Ride-hailing companies Uber and Cabify said Thursday that they would stop operating in Barcelona after the regional government passed tighter regulations to appease taxi drivers.

Uber said in a statement that the law requiring users of the ride-hailing apps to contract services 15 minutes beforehand was "totally incompatible with the immediacy of on-demand services."

The regional government of Catalonia is imposing the restriction after taxi drivers went on strike for several days in Barcelona. The protest included taxi drivers blocking a major boulevard and trashing cars used by ride-hailing companies.

Cabify said it was disappointed that authorities "gave in to the pressure and demands of the taxi sector."

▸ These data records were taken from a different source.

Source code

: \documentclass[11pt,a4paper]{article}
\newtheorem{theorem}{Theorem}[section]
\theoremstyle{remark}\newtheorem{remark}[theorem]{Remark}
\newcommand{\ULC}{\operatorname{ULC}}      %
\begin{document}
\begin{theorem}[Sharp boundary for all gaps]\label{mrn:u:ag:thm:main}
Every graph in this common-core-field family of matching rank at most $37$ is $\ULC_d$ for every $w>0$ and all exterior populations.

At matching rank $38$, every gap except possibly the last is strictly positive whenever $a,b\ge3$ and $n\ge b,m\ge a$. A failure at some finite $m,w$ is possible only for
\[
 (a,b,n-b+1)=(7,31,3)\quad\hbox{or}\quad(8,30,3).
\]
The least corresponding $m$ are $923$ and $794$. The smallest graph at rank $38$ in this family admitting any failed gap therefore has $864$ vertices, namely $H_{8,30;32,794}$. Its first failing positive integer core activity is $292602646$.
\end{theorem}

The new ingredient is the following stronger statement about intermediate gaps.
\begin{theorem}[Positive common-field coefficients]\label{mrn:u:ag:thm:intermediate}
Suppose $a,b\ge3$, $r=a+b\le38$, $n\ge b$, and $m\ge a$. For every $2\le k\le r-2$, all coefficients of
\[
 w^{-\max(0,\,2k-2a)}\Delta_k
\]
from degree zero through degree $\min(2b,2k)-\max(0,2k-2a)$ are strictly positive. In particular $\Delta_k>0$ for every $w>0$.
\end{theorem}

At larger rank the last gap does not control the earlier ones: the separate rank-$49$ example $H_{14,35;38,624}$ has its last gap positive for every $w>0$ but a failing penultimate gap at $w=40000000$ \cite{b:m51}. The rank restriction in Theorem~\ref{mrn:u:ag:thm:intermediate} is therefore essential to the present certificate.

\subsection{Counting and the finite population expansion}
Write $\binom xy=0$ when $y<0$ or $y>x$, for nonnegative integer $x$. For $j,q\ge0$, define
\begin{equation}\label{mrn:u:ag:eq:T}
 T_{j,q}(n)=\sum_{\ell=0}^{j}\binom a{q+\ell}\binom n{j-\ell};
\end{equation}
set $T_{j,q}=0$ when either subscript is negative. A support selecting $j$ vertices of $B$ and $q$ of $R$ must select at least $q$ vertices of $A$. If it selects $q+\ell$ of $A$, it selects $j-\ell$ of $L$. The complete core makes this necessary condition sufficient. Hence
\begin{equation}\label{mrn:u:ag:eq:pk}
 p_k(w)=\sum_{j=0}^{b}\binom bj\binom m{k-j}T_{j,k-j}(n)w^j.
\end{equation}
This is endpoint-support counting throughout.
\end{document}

Cabify, which had been operating in Catalonia since 2017, said that 98.5 percent of its rides were hailed in less than 15 minutes.

Enrique Rosich, 60, is a driver who works for a company that operates under Uber and he fears he will lose his job.

"This is bad news for those of us who work because starting tomorrow the most likely thing is that most of us will have to ask for unemployment benefits," Rosich said.

Cabify estimates that the ride-hailing sector has created over 3,000 jobs in Catalonia.

Taxi drivers, meanwhile, celebrated what they hailed as a victory of a traditional profession threatened by the disruptive forces of the gig economy.

"The new restriction is very light, but it is enough for us if they are off the streets," said 51-year-old taxi driver Guillermo Alonso. "They want to destroy the taxi and take over as a monopoly."

Taxi drivers have also been striking for over a week in the capital, Madrid, to demand similar restrictions on ride-hailing services.

This is the second time Uber has pulled out of Barcelona.

Uber's initial service, which linked nonprofessional drivers with riders, was stopped after a court ruling in 2014.

San Francisco-based Uber returned to Madrid in 2016 and then to Barcelona last year with a new model that used drivers who possessed professional licenses.

But ride-hailing companies lost a major case in 2017 when the European Union's top court ruled that they should be regulated as transport companies, not technology companies. That case was brought by the Barcelona-based taxi association Elite Taxi, which has led the recent protests.

Taxi drivers complain that the ride-hailing companies provide the same service but don't have to abide by the same regulations, thus engaging in unfair competition.

Elite Taxi said it would remain "vigilant."

Spanish Public Works Minister Jose Abalos said local administrations need to address the issue because they have the best knowledge of each region.